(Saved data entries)
---------------

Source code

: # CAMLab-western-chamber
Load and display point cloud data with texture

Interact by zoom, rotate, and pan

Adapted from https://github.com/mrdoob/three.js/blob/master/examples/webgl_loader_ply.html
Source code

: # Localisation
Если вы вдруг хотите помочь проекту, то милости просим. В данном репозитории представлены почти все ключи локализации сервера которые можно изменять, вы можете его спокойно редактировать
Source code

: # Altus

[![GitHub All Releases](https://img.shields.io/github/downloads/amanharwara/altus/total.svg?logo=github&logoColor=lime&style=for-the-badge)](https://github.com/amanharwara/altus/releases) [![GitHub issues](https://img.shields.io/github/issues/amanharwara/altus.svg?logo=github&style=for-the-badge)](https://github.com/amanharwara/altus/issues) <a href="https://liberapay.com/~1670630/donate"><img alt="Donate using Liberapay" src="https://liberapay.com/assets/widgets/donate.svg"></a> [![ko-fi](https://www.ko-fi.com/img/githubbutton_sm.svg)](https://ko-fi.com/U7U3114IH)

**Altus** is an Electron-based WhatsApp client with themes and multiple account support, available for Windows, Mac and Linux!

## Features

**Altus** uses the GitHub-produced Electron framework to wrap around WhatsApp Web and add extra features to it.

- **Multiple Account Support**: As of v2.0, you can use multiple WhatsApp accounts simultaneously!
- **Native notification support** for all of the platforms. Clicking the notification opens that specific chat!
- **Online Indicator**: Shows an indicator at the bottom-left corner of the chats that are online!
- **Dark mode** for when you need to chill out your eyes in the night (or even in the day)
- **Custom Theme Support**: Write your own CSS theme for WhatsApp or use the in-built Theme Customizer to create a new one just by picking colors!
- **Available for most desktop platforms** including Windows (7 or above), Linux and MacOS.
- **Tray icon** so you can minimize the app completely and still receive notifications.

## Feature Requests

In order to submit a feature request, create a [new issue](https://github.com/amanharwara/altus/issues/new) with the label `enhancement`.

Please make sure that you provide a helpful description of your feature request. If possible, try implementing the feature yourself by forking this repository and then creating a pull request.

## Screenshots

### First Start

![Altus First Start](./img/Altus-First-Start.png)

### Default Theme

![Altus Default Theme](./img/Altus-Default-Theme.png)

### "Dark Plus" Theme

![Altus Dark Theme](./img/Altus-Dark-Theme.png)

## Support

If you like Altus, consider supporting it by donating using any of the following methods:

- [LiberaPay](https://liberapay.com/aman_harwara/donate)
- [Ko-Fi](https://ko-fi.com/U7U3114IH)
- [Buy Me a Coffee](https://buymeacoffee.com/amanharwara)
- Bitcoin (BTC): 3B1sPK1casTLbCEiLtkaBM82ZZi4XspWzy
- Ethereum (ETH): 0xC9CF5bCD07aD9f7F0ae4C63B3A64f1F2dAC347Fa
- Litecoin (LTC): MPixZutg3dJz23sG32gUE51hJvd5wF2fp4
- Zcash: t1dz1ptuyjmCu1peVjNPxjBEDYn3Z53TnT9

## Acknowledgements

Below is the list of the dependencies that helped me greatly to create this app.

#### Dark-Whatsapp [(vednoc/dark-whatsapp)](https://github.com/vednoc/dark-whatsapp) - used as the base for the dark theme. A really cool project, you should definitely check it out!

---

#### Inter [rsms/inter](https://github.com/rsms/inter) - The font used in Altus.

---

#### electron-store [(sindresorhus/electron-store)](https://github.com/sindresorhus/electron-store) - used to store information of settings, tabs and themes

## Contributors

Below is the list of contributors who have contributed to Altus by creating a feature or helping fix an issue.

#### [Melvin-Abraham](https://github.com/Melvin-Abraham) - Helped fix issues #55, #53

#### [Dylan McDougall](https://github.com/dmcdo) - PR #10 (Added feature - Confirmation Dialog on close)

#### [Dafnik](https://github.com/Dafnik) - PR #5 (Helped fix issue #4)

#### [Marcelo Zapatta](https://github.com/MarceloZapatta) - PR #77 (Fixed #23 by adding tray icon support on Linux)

---------------

Work item -> Report back every line of the entries in which "Default" occurs.

Exercise output ->
### Default Theme
![Altus Default Theme](./img/Altus-Default-Theme.png)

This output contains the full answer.